(Exercise input begins)

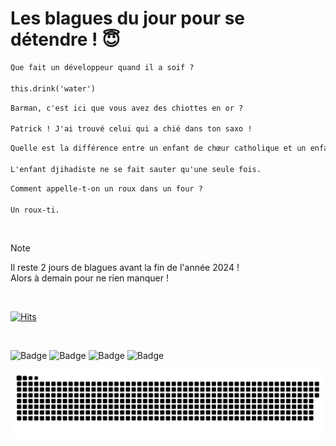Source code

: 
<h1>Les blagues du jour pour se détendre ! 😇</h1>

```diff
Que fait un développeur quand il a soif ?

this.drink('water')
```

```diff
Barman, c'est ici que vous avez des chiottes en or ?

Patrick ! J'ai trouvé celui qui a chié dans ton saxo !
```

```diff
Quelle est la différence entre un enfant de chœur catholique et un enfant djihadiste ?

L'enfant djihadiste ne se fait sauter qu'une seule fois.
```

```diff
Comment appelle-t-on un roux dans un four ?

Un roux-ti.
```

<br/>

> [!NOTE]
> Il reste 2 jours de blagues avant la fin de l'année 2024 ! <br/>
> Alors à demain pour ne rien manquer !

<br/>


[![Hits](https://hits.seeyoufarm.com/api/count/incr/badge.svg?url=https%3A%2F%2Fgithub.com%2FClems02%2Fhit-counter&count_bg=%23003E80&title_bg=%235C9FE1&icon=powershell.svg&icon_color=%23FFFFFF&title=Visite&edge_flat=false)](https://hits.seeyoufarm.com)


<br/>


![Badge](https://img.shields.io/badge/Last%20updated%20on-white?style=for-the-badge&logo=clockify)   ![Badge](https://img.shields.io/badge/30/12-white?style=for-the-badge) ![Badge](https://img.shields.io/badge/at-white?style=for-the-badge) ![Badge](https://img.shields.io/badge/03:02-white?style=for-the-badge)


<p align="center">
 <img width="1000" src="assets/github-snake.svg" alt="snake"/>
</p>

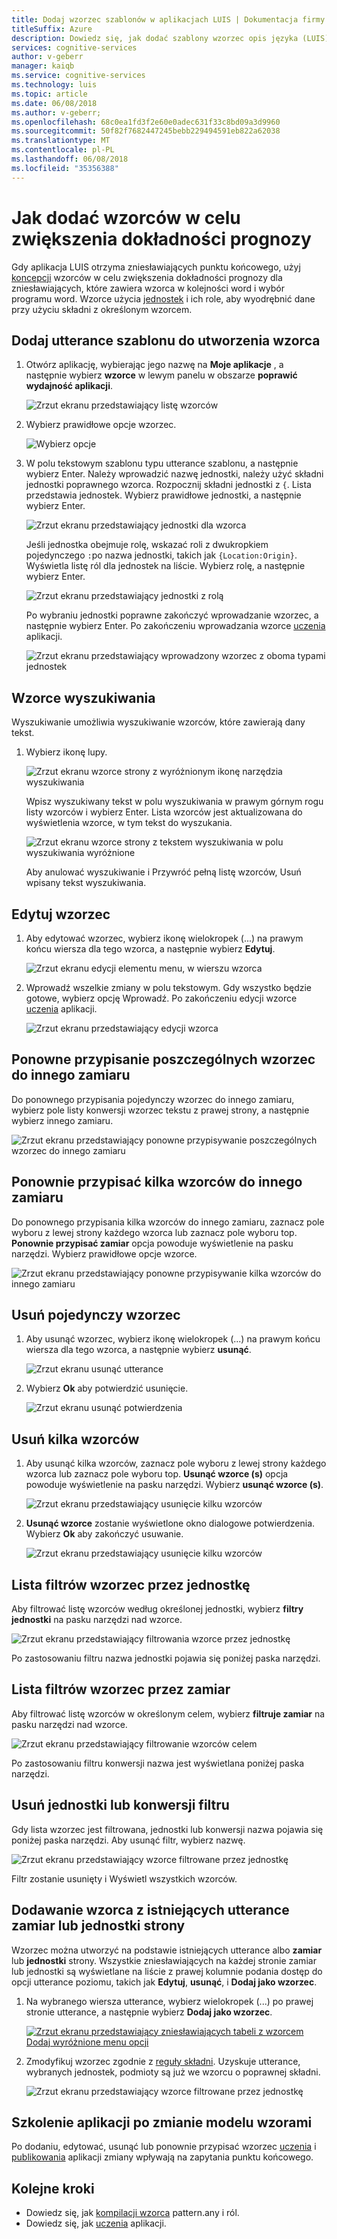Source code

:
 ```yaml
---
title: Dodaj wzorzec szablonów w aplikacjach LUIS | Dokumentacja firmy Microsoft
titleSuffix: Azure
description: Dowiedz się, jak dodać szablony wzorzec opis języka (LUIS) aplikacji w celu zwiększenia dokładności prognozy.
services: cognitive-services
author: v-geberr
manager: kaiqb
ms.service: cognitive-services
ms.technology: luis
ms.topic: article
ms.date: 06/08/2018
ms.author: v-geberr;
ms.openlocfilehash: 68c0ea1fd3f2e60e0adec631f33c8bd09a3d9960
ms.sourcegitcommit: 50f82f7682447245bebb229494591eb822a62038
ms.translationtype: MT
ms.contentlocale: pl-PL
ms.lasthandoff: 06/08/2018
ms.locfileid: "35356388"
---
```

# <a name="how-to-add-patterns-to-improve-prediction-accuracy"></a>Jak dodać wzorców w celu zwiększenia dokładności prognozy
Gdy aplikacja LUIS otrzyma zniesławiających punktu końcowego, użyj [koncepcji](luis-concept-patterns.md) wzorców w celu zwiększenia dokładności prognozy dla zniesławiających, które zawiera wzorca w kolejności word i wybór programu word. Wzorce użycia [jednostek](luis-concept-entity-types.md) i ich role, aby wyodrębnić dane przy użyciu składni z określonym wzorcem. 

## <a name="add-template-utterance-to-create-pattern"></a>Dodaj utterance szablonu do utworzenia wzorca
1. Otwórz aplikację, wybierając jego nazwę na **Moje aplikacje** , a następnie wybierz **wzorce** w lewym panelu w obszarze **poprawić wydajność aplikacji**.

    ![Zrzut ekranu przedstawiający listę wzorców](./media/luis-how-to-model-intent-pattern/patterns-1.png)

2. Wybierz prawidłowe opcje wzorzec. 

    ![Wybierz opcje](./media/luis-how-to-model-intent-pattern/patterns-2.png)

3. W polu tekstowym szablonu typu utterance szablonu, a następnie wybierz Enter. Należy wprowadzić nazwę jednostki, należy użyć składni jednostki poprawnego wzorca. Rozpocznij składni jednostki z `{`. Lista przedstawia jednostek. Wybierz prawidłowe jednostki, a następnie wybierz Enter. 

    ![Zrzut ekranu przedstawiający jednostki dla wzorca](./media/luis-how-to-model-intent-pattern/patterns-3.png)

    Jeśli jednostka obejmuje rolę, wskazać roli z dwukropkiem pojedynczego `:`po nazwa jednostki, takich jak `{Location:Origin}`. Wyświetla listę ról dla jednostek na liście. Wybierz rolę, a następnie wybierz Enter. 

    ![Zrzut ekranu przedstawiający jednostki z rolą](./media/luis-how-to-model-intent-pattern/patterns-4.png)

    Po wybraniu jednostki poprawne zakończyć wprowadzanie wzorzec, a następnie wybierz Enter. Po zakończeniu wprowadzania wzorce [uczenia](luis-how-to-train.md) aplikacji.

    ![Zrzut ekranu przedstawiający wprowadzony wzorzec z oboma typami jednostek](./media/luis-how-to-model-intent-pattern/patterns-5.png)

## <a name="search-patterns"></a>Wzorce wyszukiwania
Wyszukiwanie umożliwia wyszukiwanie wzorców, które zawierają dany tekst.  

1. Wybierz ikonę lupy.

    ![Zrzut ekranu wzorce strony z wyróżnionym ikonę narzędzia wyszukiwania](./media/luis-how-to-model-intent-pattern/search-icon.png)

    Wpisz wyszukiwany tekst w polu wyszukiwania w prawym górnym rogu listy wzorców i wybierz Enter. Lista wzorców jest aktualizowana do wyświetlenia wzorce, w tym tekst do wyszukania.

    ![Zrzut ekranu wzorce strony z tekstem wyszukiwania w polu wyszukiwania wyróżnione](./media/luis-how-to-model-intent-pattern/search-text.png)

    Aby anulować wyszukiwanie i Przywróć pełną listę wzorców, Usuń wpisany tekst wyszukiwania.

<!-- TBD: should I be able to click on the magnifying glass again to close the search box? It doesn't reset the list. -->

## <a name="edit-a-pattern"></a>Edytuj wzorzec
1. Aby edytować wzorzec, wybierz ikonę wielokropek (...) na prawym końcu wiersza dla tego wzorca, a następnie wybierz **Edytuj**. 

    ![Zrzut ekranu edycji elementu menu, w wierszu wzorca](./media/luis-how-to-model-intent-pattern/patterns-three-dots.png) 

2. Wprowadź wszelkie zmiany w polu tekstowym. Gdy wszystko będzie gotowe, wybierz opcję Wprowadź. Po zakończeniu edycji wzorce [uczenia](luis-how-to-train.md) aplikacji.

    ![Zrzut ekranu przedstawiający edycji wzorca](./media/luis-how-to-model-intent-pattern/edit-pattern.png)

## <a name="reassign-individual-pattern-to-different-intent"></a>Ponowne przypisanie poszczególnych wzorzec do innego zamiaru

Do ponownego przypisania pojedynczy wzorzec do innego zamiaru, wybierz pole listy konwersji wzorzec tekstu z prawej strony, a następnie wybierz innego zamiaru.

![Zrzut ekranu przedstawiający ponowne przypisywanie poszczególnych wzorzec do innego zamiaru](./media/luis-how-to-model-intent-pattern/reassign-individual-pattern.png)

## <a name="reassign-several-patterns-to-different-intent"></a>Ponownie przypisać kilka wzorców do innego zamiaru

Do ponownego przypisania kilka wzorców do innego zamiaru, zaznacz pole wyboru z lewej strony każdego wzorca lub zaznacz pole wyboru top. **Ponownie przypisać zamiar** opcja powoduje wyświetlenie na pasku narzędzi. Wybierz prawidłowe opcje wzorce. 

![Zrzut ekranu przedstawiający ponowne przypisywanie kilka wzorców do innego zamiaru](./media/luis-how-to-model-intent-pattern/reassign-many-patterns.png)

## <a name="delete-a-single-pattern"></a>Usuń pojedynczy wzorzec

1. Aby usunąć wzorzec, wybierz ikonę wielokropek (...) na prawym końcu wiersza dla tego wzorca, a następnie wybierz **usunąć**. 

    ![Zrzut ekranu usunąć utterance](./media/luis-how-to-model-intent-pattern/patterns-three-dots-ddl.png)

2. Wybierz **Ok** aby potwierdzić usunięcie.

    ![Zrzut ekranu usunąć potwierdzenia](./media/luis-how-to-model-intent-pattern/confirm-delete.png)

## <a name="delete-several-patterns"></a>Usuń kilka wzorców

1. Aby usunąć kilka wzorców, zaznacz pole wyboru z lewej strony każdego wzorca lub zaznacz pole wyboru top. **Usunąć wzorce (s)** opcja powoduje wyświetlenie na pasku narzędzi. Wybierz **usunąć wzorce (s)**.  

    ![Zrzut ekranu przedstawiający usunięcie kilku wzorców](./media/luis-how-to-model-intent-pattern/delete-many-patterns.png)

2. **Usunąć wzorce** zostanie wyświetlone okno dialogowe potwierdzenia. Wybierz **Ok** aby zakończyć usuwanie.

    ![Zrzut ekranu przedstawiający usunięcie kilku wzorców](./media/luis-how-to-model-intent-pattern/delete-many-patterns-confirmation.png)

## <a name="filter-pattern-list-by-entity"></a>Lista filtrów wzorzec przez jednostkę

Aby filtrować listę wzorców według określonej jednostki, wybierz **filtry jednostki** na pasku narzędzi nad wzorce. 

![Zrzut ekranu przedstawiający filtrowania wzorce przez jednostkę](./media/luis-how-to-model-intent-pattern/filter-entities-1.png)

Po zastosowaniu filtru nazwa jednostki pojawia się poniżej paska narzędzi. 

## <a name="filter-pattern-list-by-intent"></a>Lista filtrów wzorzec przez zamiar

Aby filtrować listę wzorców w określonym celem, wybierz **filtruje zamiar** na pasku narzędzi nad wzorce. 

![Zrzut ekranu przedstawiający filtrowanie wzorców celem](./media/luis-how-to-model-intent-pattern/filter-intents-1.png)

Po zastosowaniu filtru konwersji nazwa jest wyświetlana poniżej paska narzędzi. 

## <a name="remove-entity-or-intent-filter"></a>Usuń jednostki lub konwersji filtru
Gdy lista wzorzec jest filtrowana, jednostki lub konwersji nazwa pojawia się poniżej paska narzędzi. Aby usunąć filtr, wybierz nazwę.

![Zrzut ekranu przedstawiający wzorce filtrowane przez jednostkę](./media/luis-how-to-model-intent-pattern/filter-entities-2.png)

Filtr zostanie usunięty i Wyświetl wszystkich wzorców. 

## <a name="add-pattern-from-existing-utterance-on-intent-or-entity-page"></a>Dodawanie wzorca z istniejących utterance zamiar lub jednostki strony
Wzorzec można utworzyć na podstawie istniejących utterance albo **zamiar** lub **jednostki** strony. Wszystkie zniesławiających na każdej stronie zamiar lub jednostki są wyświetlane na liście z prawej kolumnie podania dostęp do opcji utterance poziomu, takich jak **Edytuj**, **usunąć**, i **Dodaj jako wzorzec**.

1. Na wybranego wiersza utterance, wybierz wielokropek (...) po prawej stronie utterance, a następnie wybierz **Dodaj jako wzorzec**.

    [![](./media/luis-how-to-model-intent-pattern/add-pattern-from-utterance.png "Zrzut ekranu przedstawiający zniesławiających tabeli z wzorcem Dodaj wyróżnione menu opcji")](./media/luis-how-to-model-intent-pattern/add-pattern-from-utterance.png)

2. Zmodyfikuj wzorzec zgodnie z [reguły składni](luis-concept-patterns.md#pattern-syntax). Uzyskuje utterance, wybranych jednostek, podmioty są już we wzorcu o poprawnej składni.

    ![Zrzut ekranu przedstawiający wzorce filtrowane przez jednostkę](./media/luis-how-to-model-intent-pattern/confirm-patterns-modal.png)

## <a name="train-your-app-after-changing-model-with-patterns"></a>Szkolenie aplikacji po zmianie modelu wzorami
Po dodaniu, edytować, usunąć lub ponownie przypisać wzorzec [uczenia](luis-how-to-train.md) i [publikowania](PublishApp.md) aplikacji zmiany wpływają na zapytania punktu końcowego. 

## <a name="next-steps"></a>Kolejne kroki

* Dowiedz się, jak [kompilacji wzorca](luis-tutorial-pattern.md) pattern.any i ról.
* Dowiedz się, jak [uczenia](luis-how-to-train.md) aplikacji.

(Exercise input ends)

Exercise: Select the lines from the entries that include the word "szablonu".

Exercise response:
## <a name="add-template-utterance-to-create-pattern"></a>Dodaj utterance szablonu do utworzenia wzorca
3. W polu tekstowym szablonu typu utterance szablonu, a następnie wybierz Enter. Należy wprowadzić nazwę jednostki, należy użyć składni jednostki poprawnego wzorca. Rozpocznij składni jednostki z `{`. Lista przedstawia jednostek. Wybierz prawidłowe jednostki, a następnie wybierz Enter. 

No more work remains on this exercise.